Start of Data for the task

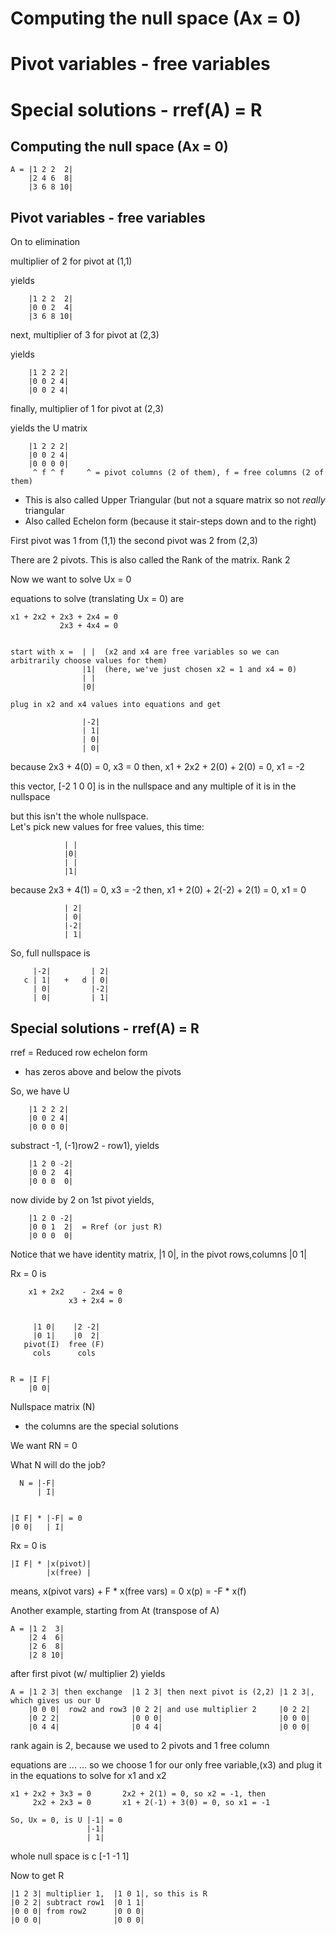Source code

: # Computing the null space (Ax = 0)

# Pivot variables - free variables

# Special solutions - rref(A) = R


## Computing the null space (Ax = 0)
 

    A = |1 2 2  2|
        |2 4 6  8|
        |3 6 8 10|

## Pivot variables - free variables

On to elimination

multiplier of 2 for pivot at (1,1)

   yields

        |1 2 2  2|
        |0 0 2  4|
        |3 6 8 10|

next, multiplier of 3 for pivot at (2,3)

   yields

        |1 2 2 2|
        |0 0 2 4|
        |0 0 2 4|

finally, multiplier of 1 for pivot at (2,3)

   yields the U matrix

        |1 2 2 2|
        |0 0 2 4|
        |0 0 0 0|
         ^ f ^ f     ^ = pivot columns (2 of them), f = free columns (2 of them)

* This is also called Upper Triangular (but not a square matrix so not _really_ triangular
* Also called Echelon form (because it stair-steps down and to the right)

First pivot was 1 from (1,1)
the second pivot was 2 from (2,3)


There are 2 pivots.  This is also called the Rank of the matrix.  Rank 2

Now we want to solve Ux = 0

equations to solve (translating Ux = 0) are 

    x1 + 2x2 + 2x3 + 2x4 = 0
               2x3 + 4x4 = 0


    start with x =  | |  (x2 and x4 are free variables so we can arbitrarily choose values for them)
                    |1|  (here, we've just chosen x2 = 1 and x4 = 0)
                    | |
                    |0|

    plug in x2 and x4 values into equations and get 

                    |-2| 
                    | 1| 
                    | 0|
                    | 0|

because 2x3 + 4(0) = 0, x3 = 0
then, x1 + 2x2 + 2(0) + 2(0) = 0, x1 = -2 

this vector, [-2 1 0 0] is in the nullspace and any multiple of it is in the nullspace

but this isn't the whole nullspace.  
Let's pick new values for free values, this time: 

                | |
                |0|
                | |
                |1|

because 2x3 + 4(1) = 0, x3 = -2
then, x1 + 2(0) + 2(-2) + 2(1) = 0, x1 = 0 

                | 2|
                | 0|
                |-2|
                | 1|

So, full nullspace is 

         |-2|         | 2|
       c | 1|   +   d | 0| 
         | 0|         |-2|
         | 0|         | 1|

## Special solutions - rref(A) = R


rref = Reduced row echelon form
- has zeros above and below the pivots

So, we have U

        |1 2 2 2|
        |0 0 2 4|
        |0 0 0 0|

substract -1, (-1)row2 - row1), yields

        |1 2 0 -2|
        |0 0 2  4|
        |0 0 0  0|

now divide by 2 on 1st pivot yields,

        |1 2 0 -2|
        |0 0 1  2|  = Rref (or just R)
        |0 0 0  0|

Notice that we have identity matrix, |1 0|, in the pivot rows,columns
                                     |0 1|


Rx = 0 is 

        x1 + 2x2    - 2x4 = 0
                 x3 + 2x4 = 0

 
         |1 0|    |2 -2|
         |0 1|    |0  2|
       pivot(I)  free (F)
         cols      cols
    
    
    R = |I F|
        |0 0|
    

Nullspace matrix  (N)
- the columns are the special solutions

We want RN = 0

What N will do the job?

      N = |-F|
          | I|


    |I F| * |-F| = 0
    |0 0|   | I|
  

Rx = 0 is

    |I F| * |x(pivot)|
            |x(free) |

means, x(pivot vars) + F * x(free vars) = 0
       x(p) = -F * x(f)


Another example, starting from At (transpose of A)


    A = |1 2  3|
        |2 4  6|
        |2 6  8|
        |2 8 10|

after first pivot (w/ multiplier 2) yields

    A = |1 2 3| then exchange  |1 2 3| then next pivot is (2,2) |1 2 3|, which gives us our U
        |0 0 0|  row2 and row3 |0 2 2| and use multiplier 2     |0 2 2|
        |0 2 2|                |0 0 0|                          |0 0 0|
        |0 4 4|                |0 4 4|                          |0 0 0|

rank again is 2, because we used to 2 pivots
and 1 free column

equations are ...      ... so we choose 1 for our only free variable,(x3) and plug it in the equations to solve for x1 and x2
  
    x1 + 2x2 + 3x3 = 0       2x2 + 2(1) = 0, so x2 = -1, then
         2x2 + 2x3 = 0       x1 + 2(-1) + 3(0) = 0, so x1 = -1

    So, Ux = 0, is U |-1| = 0
                     |-1|    
                     | 1|    
     


whole null space is c [-1 -1 1]

Now to get R

    |1 2 3| multiplier 1,  |1 0 1|, so this is R
    |0 2 2| subtract row1  |0 1 1| 
    |0 0 0| from row2      |0 0 0|
    |0 0 0|                |0 0 0|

End of Data for the task

• Aim of the exercise
The data above needs to be retyped exactly, with the images left out.

• Written solution
Source code

: # Computing the null space (Ax = 0)

# Pivot variables - free variables

# Special solutions - rref(A) = R


## Computing the null space (Ax = 0)
 

    A = |1 2 2  2|
        |2 4 6  8|
        |3 6 8 10|

## Pivot variables - free variables

On to elimination

multiplier of 2 for pivot at (1,1)

   yields

        |1 2 2  2|
        |0 0 2  4|
        |3 6 8 10|

next, multiplier of 3 for pivot at (2,3)

   yields

        |1 2 2 2|
        |0 0 2 4|
        |0 0 2 4|

finally, multiplier of 1 for pivot at (2,3)

   yields the U matrix

        |1 2 2 2|
        |0 0 2 4|
        |0 0 0 0|
         ^ f ^ f     ^ = pivot columns (2 of them), f = free columns (2 of them)

* This is also called Upper Triangular (but not a square matrix so not _really_ triangular
* Also called Echelon form (because it stair-steps down and to the right)

First pivot was 1 from (1,1)
the second pivot was 2 from (2,3)


There are 2 pivots.  This is also called the Rank of the matrix.  Rank 2

Now we want to solve Ux = 0

equations to solve (translating Ux = 0) are 

    x1 + 2x2 + 2x3 + 2x4 = 0
               2x3 + 4x4 = 0


    start with x =  | |  (x2 and x4 are free variables so we can arbitrarily choose values for them)
                    |1|  (here, we've just chosen x2 = 1 and x4 = 0)
                    | |
                    |0|

    plug in x2 and x4 values into equations and get 

                    |-2| 
                    | 1| 
                    | 0|
                    | 0|

because 2x3 + 4(0) = 0, x3 = 0
then, x1 + 2x2 + 2(0) + 2(0) = 0, x1 = -2 

this vector, [-2 1 0 0] is in the nullspace and any multiple of it is in the nullspace

but this isn't the whole nullspace.  
Let's pick new values for free values, this time: 

                | |
                |0|
                | |
                |1|

because 2x3 + 4(1) = 0, x3 = -2
then, x1 + 2(0) + 2(-2) + 2(1) = 0, x1 = 0 

                | 2|
                | 0|
                |-2|
                | 1|

So, full nullspace is 

         |-2|         | 2|
       c | 1|   +   d | 0| 
         | 0|         |-2|
         | 0|         | 1|

## Special solutions - rref(A) = R


rref = Reduced row echelon form
- has zeros above and below the pivots

So, we have U

        |1 2 2 2|
        |0 0 2 4|
        |0 0 0 0|

substract -1, (-1)row2 - row1), yields

        |1 2 0 -2|
        |0 0 2  4|
        |0 0 0  0|

now divide by 2 on 1st pivot yields,

        |1 2 0 -2|
        |0 0 1  2|  = Rref (or just R)
        |0 0 0  0|

Notice that we have identity matrix, |1 0|, in the pivot rows,columns
                                     |0 1|


Rx = 0 is 

        x1 + 2x2    - 2x4 = 0
                 x3 + 2x4 = 0

 
         |1 0|    |2 -2|
         |0 1|    |0  2|
       pivot(I)  free (F)
         cols      cols
    
    
    R = |I F|
        |0 0|
    

Nullspace matrix  (N)
- the columns are the special solutions

We want RN = 0

What N will do the job?

      N = |-F|
          | I|


    |I F| * |-F| = 0
    |0 0|   | I|
  

Rx = 0 is

    |I F| * |x(pivot)|
            |x(free) |

means, x(pivot vars) + F * x(free vars) = 0
       x(p) = -F * x(f)


Another example, starting from At (transpose of A)


    A = |1 2  3|
        |2 4  6|
        |2 6  8|
        |2 8 10|

after first pivot (w/ multiplier 2) yields

    A = |1 2 3| then exchange  |1 2 3| then next pivot is (2,2) |1 2 3|, which gives us our U
        |0 0 0|  row2 and row3 |0 2 2| and use multiplier 2     |0 2 2|
        |0 2 2|                |0 0 0|                          |0 0 0|
        |0 4 4|                |0 4 4|                          |0 0 0|

rank again is 2, because we used to 2 pivots
and 1 free column

equations are ...      ... so we choose 1 for our only free variable,(x3) and plug it in the equations to solve for x1 and x2
  
    x1 + 2x2 + 3x3 = 0       2x2 + 2(1) = 0, so x2 = -1, then
         2x2 + 2x3 = 0       x1 + 2(-1) + 3(0) = 0, so x1 = -1

    So, Ux = 0, is U |-1| = 0
                     |-1|    
                     | 1|    
     


whole null space is c [-1 -1 1]

Now to get R

    |1 2 3| multiplier 1,  |1 0 1|, so this is R
    |0 2 2| subtract row1  |0 1 1| 
    |0 0 0| from row2      |0 0 0|
    |0 0 0|                |0 0 0|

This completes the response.